Segment Open

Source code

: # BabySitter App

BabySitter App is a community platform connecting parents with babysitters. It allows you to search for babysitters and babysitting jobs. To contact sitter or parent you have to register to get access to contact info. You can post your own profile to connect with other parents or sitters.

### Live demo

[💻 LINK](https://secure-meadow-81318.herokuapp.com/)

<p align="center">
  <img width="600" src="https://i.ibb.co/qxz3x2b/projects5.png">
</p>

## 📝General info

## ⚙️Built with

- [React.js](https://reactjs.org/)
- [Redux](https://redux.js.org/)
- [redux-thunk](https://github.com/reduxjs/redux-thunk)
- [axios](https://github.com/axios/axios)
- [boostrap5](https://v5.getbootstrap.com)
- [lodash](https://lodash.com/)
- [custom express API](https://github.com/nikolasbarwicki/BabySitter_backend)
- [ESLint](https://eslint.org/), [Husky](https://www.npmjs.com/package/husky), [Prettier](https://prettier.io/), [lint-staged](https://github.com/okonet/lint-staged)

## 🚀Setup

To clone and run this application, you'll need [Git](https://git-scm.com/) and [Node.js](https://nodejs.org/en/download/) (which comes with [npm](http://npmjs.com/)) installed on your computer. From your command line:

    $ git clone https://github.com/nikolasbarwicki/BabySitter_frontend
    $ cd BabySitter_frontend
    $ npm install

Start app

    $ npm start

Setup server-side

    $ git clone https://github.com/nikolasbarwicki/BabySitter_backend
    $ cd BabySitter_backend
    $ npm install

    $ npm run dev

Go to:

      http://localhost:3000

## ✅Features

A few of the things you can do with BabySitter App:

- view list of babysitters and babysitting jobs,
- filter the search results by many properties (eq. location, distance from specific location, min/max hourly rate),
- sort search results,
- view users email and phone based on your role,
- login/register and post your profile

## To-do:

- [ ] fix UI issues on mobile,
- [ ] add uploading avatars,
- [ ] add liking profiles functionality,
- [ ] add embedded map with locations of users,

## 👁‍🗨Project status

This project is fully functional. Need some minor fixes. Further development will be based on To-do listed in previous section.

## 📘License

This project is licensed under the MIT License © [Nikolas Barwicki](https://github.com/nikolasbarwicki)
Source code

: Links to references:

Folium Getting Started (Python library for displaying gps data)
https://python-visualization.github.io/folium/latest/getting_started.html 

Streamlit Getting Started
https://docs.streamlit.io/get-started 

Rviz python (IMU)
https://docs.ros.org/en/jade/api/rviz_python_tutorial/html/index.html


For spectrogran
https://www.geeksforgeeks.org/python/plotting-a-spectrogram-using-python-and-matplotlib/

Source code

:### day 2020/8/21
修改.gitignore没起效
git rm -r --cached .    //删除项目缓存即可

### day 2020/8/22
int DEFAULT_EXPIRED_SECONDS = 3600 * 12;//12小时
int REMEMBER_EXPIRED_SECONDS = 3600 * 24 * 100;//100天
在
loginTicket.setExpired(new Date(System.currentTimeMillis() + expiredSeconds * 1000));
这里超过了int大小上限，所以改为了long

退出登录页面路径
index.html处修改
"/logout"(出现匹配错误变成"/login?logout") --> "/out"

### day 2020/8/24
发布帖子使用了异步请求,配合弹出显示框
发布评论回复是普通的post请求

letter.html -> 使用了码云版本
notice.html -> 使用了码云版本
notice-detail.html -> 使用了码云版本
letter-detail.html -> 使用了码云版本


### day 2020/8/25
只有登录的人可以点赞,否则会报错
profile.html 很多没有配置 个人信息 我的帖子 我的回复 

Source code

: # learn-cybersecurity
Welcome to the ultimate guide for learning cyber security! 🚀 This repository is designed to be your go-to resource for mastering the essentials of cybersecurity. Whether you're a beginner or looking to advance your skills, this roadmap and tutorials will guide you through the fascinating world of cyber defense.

Segment Closed

» **PROMPT**
Copy each line in the entries above where "detail" turns up.

» **SOLUTION**
notice-detail.html -> 使用了码云版本
letter-detail.html -> 使用了码云版本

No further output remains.